VOLLEYBALL: NEBRASKA DEF. GEORGIA TECH 3-0; NEBRASKA DEF. SOUTH FLORIDA 3-0
LINCOLN — Position switches are fairly common in college volleyball as rosters change and new additions change the calculus and chemistry of rosters. But, Nebraska coach John Cook admitted, moving a two-time All-American to a new spot is a roll of the dice.
For the first weekend, though, the Huskers' gamble paid off as Kadie Rolfzen switched from outside hitter to opposite hitter to make way for explosive freshman Mikaela Foecke on the left. The two shined in their new spots Saturday as No. 5 Nebraska picked up sweeps of South Florida and Georgia Tech in the Ameritas Players Challenge at the Devaney Center.
Foecke was nearly perfect Saturday, with only one attack error and 25 kills over the two matches. In the Huskers' three sweeps this weekend, she hit .550 with 37 kills playing on the left pin and nearly doubled her season total in kills.
"She certainly made a great case," Cook said. "She's probably looking to have a little more effectiveness over on the left. I thought Kadie handled the right really well, and we can move her all over the place."
Rolfzen had 18 kills against three errors in NU's two wins Saturday, including a double-double with 10 kills and 14 digs in Nebraska's first win Saturday, a 25-13, 25-21, 27-25 victory over South Florida. Since Rolfzen plays in all six rotations, the move gives the Huskers a new weapon in the form of a back-row attack on the right side.
"That definitely helps spread the block out because a lot of times when there's just two hitters, teams will move their whole block over to the setter and the middle of the court," Nebraska setter Kelly Hunter said. "She really opens up and spreads out the offense."
In Nebraska's second match Saturday, Foecke had 12 kills without an error on 19 swings to pace a 25-13, 25-15, 25-21 win that snapped Georgia Tech's eight match winning streak. It was a tough turnaround for the Yellow Jackets, who played NU about an hour after rallying for a five-set victory over UC Davis.

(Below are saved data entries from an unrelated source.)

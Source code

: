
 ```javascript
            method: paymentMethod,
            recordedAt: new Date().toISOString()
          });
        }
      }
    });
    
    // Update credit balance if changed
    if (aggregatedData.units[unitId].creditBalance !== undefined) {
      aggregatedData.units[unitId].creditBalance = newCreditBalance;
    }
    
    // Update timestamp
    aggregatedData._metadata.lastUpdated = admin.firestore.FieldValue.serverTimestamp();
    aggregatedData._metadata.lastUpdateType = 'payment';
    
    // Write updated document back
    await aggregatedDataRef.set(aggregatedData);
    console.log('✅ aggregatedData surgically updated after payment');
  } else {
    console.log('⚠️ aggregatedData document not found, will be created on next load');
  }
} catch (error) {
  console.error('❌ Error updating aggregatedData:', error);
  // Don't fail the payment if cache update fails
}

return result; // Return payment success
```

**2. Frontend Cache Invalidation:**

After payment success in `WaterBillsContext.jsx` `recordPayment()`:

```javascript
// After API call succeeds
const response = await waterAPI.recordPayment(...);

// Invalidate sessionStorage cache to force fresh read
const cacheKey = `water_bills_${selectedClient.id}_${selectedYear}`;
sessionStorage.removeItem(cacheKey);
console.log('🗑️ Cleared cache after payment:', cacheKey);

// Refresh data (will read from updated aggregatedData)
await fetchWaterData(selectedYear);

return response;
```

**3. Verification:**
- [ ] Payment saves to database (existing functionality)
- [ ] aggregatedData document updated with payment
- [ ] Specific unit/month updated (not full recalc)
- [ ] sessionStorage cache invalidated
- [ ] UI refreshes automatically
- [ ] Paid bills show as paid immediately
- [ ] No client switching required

Nebraska (7-1) hit better than .350 in both matches Saturday, with Hunter keeping both opponents off balance. Redshirt freshman outside hitter Olivia Boender had 10 kills and 13 digs in her first career start against South Florida, with Kadie Rolfzen adding 10 kills and 14 digs.
Against Georgia Tech, four NU attackers took at least 10 swings, and the Huskers committed only six errors. That came after four hitters took between 15 and 24 attempts against South Florida.
"Setters have a knack for that," Cook said. "It's not something I can tell them, 'OK, she has this many (attempts), and she has this many.' It's a feel for them, and Kelly has a knack for it."
The connection developed quickly on the left side between Hunter and Foecke, two first-year starters. It was a move Cook considered in the spring when Kadie Rolfzen spent time practicing at opposite hitter. Rolfzen, who Cook said has the quickest feet on the team, can more easily make adjustments necessary for a right-handed player hitting on the right. It also allows the right-handed Foecke to see opposing defenders better as her body opens up to the court.
Foecke entered the weekend hitting .264 — a respectable but unspectacular mark. After three matches of nearly error-free play on the left this weekend, she now sits at .365 going into Tuesday night's match with Creighton at the CenturyLink Center.
"I attribute that to practice," Foecke said. "We go up and we play each other all the time, and it's great. You have the opportunity to go up, get blocked and learn those mistakes in practice versus learning them in a game."